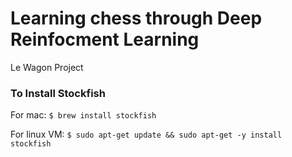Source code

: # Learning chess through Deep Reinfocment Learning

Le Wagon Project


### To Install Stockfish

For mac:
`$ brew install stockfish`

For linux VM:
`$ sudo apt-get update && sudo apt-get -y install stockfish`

# # # # # # #

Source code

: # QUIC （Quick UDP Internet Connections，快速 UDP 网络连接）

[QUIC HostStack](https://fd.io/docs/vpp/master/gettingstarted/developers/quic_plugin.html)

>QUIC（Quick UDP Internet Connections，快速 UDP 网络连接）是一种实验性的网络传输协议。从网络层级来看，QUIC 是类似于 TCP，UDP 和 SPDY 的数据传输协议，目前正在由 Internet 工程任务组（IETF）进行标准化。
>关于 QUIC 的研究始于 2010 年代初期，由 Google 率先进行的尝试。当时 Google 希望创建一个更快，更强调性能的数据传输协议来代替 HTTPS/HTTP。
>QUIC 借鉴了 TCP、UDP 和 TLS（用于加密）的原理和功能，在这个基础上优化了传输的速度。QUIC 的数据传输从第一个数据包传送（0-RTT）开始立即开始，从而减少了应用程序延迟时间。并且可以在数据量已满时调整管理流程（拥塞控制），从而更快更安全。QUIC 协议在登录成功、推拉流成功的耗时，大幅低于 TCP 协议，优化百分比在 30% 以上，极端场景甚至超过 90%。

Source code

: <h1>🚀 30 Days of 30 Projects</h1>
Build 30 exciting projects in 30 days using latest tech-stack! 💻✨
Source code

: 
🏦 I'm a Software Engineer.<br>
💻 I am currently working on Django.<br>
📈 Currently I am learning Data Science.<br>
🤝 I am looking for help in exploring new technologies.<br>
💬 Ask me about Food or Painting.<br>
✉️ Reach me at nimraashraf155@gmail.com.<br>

# # # # # # #

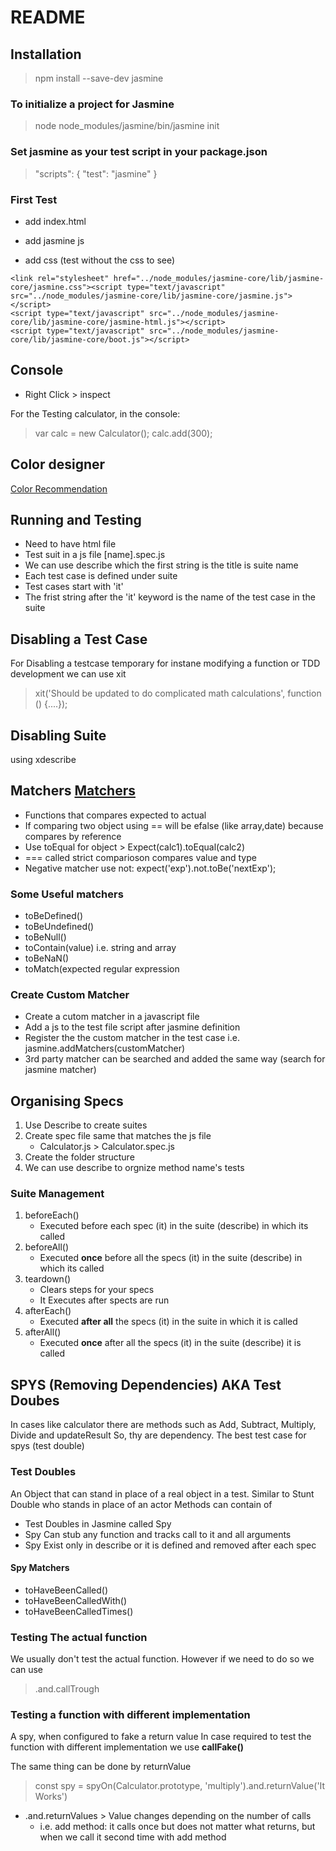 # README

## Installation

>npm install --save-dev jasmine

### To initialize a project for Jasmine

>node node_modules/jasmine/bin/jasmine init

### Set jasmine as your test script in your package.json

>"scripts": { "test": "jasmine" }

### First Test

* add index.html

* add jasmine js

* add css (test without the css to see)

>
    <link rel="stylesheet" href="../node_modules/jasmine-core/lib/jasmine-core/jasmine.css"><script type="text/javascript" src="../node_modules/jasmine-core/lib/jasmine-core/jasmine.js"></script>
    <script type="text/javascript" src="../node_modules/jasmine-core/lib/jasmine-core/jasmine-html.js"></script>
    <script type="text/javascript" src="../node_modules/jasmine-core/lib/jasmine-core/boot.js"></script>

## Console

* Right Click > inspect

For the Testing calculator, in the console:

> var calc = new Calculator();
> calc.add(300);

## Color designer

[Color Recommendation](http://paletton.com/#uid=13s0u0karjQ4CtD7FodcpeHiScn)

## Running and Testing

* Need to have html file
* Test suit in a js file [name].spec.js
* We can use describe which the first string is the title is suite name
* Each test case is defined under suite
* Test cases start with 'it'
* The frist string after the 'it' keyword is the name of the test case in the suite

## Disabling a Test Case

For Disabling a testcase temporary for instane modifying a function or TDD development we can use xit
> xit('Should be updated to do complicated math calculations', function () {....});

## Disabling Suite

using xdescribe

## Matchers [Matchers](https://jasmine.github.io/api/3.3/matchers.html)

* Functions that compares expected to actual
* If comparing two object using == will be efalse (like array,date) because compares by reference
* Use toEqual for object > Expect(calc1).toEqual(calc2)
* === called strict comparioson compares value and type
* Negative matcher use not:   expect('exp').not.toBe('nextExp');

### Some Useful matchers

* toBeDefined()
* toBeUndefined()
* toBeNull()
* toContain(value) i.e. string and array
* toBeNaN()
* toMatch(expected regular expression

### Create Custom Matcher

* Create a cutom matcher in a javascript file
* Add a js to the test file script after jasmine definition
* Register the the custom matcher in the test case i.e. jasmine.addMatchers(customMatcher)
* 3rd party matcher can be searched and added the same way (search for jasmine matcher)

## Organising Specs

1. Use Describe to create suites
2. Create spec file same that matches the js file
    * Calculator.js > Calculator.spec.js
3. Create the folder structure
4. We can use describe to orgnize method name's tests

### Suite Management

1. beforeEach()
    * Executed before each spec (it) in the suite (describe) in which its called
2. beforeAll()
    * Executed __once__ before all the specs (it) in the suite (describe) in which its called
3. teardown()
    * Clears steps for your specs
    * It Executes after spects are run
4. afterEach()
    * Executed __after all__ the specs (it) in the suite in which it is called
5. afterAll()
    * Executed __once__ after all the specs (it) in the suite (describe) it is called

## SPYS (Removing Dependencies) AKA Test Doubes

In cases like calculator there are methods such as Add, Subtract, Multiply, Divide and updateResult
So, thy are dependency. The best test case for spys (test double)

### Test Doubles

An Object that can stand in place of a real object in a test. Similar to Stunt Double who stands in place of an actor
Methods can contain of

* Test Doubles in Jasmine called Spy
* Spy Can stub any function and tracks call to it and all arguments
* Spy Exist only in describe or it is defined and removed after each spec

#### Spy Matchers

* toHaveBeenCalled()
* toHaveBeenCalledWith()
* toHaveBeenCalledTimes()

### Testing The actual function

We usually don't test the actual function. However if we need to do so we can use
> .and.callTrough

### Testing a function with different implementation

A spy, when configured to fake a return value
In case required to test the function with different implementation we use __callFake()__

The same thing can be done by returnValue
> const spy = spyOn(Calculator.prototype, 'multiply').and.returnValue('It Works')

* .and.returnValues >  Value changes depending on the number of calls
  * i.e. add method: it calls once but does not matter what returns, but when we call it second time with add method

# # # # # # #

DIRECTIONS FOR THIS TASK: Everything above from the line containing "## Color designer" through the line containing "object > Expect(calc1).toEqual(calc2)" must be copied exactly. Nothing outside that range belongs in the answer.

RESULT:
## Color designer

[Color Recommendation](http://paletton.com/#uid=13s0u0karjQ4CtD7FodcpeHiScn)

## Running and Testing

* Need to have html file
* Test suit in a js file [name].spec.js
* We can use describe which the first string is the title is suite name
* Each test case is defined under suite
* Test cases start with 'it'
* The frist string after the 'it' keyword is the name of the test case in the suite

## Disabling a Test Case

For Disabling a testcase temporary for instane modifying a function or TDD development we can use xit
> xit('Should be updated to do complicated math calculations', function () {....});

## Disabling Suite

using xdescribe

## Matchers [Matchers](https://jasmine.github.io/api/3.3/matchers.html)

* Functions that compares expected to actual
* If comparing two object using == will be efalse (like array,date) because compares by reference
* Use toEqual for object > Expect(calc1).toEqual(calc2)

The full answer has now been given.